Potrebbe essere interessante rilevare il fatto che molte di queste persone siano state socializzate al linguaggio attraverso una lingua madre pidgin, al fine di studiarne il funzionamento per migliorare, se possibile, questi interventi di educazione linguistica, evitando approcci essenzialisti o assimilazionisti, evitando in sostanza quella che Chimamanda Ngozi Adichie chiama single story, cioè una rappresentazione univoca della realtà, incapace di rendere conto della complessità all’interno della classe e delle effettive competenze pregresse degli studenti, perciò essenzializzante. Tale affermazione vuole essere critica soprattutto per quanto riguarda l’approccio qui evidenziato all’interno dei sopracitati programmi educativi; non si intende criticare la globalità degli interventi e nemmeno minimizzarne l’importanza. Si vuole, piuttosto, esaminare con attenzione le pratiche reali di educazione linguistica confrontandole con quanto avviene naturalmente in contesti di acquisizione non guidata. Certamente, il tema della motivazione di chi apprende è centrale in questo discorso e si prova qui a dimostrare come una considerazione maggiore delle varietà non-standard possa potenzialmente apportare alcuni benefici nei termini dell’acquisizione della lingua target (i.e. l’italiano L2 per la popolazione immigrata proveniente, in particolare, dalle regioni africane dove il pidgin è una realtà linguistica accertata).
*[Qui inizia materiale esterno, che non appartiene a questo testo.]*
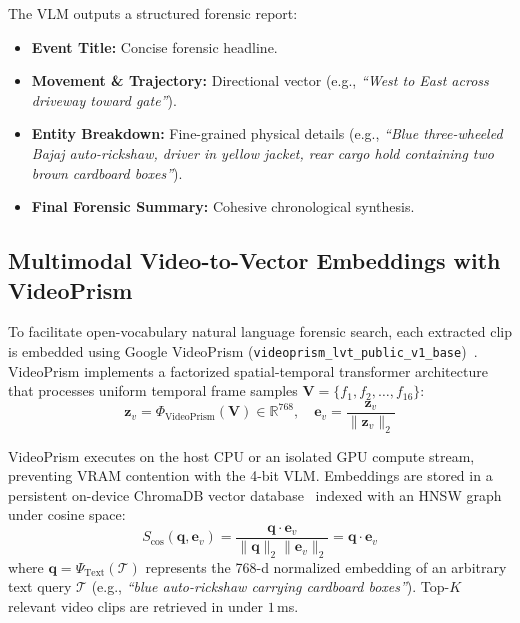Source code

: \documentclass[10pt, conference]{IEEEtran}
\begin{document}
The VLM outputs a structured forensic report:
\begin{itemize}
    \item \textbf{Event Title:} Concise forensic headline.
    \item \textbf{Movement \& Trajectory:} Directional vector (e.g., \textit{``West to East across driveway toward gate''}).
    \item \textbf{Entity Breakdown:} Fine-grained physical details (e.g., \textit{``Blue three-wheeled Bajaj auto-rickshaw, driver in yellow jacket, rear cargo hold containing two brown cardboard boxes''}).
    \item \textbf{Final Forensic Summary:} Cohesive chronological synthesis.
\end{itemize}

\subsection{Multimodal Video-to-Vector Embeddings with VideoPrism}
To facilitate open-vocabulary natural language forensic search, each extracted clip is embedded using Google VideoPrism (\texttt{videoprism\_lvt\_public\_v1\_base})~\cite{videoprism2024}. VideoPrism implements a factorized spatial-temporal transformer architecture that processes uniform temporal frame samples $\mathbf{V} = \{f_1, f_2, \dots, f_{16}\}$:
\begin{equation}
\label{eq:videoprism}
\mathbf{z}_v = \Phi_{\text{VideoPrism}}(\mathbf{V}) \in \mathbb{R}^{768}, \quad \mathbf{e}_v = \frac{\mathbf{z}_v}{\|\mathbf{z}_v\|_2}
\end{equation}

VideoPrism executes on the host CPU or an isolated GPU compute stream, preventing VRAM contention with the 4-bit VLM. Embeddings are stored in a persistent on-device ChromaDB vector database~\cite{chromadb2023} indexed with an HNSW graph under cosine space:
\begin{equation}
\label{eq:cosine_sim}
S_{\text{cos}}(\mathbf{q}, \mathbf{e}_v) = \frac{\mathbf{q} \cdot \mathbf{e}_v}{\|\mathbf{q}\|_2 \|\mathbf{e}_v\|_2} = \mathbf{q} \cdot \mathbf{e}_v
\end{equation}
where $\mathbf{q} = \Psi_{\text{Text}}(\mathcal{T})$ represents the 768-d normalized embedding of an arbitrary text query $\mathcal{T}$ (e.g., \textit{``blue auto-rickshaw carrying cardboard boxes''}). Top-$K$ relevant video clips are retrieved in under $1$\,ms.
\end{document}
A questo proposito, è opportuno citare le parole di Mather (2006, p. 246), il quale ha ampiamente discusso i fenomeni della pidginizzazione e della creolizzazione come manifestazioni di acquisizione di lingua seconda, a livello individuale e sociale:

By definition, the target of second language acquisition is the L2, even though the end product is often a fossilized interlanguage instead of the full L2. The learner is encouraged in his/her acquisition efforts by his or her own motivation to integrate into the target-language community, for socioeconomic benefits, and s/he often receives corrective feedback from teachers and sometimes from other L1 speakers as well. But what if none of these facilitating factors are present? What if learners are cast into a new society, but have little motivation to fully acquire the target language, receive no formal language teaching, and have restricted access to the L2? Under such conditions, a pidginized/creolized variety of the target language is likely to appear. Depending on variable demographic and social factors, second language acquisition may lead either to bilingualism, to a so-called ‘semi-creole’ (e.g., Reunionese and Afrikaans), or to a more radical creole (e.g., Sranan, Mauritian and Haitian).
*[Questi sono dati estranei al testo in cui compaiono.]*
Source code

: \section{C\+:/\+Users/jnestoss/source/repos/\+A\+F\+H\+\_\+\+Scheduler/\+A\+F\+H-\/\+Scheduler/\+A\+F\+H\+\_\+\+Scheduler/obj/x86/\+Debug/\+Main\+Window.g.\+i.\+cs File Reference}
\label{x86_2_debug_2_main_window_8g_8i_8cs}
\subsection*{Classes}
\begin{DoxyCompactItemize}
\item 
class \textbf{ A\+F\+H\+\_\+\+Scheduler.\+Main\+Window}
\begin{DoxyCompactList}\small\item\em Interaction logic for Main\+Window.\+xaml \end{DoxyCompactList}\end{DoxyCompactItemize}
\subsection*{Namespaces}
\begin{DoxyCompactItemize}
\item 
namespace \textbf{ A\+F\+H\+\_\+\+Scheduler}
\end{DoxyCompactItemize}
Riconoscere l’esistenza di processi di acquisizione di una L2 paralleli a quelli della pidginizzazione / creolizzazione delle lingue di contatto, significa che potenzialmente insegnare/apprendere una L2 potrebbe risultare in un lavoro co-costruito tra insegnanti ed apprendenti in cui le forme-significato della lingua target partono da una solida base strutturale di riferimento, proveniente dalla L1; creando così una specie di “pidgin dell’apprendimento” capace di svolgere la prima delle funzioni del linguaggio individuate da Smith (1971), cioè quella comunicativa. Proseguire lo studio e l’acquisizione della lingua target, significherebbe a questo punto aumentare gradualmente la complessità interna del sistema per giungere all’efficace svolgimento di più funzioni linguistiche, ad un uso sempre meno limitato di lessico e ad una velocità di locuzione maggiore.

Tale linea di pensiero ricorda molto la tabella 1.2 (Cfr. Cap. 1) estratta da Givon (1989) per esemplificare l’evoluzione di un “sistema” linguistico da una fase pre-grammaticale a una grammaticale. Possiamo definire le interlingue iniziali degli apprendenti di una L2 come sistemi pre-grammaticali, dove la narrazione procede secondo lo schema della narrazione iconica e sequenziale illustrata da Labov (1990, Cfr. Cap. 1, p. 28) e dove il lessico di riferimento è limitato.

Alla luce di tali ragionamenti, appare ragionevole considerare l’ipotesi per cui la pidginizzazione possa rappresentare un modello di strategia acquisizionale, attraverso il quale si possano ricreare le condizioni per accompagnare l’evoluzione della competenza negli apprendenti di una lingua target.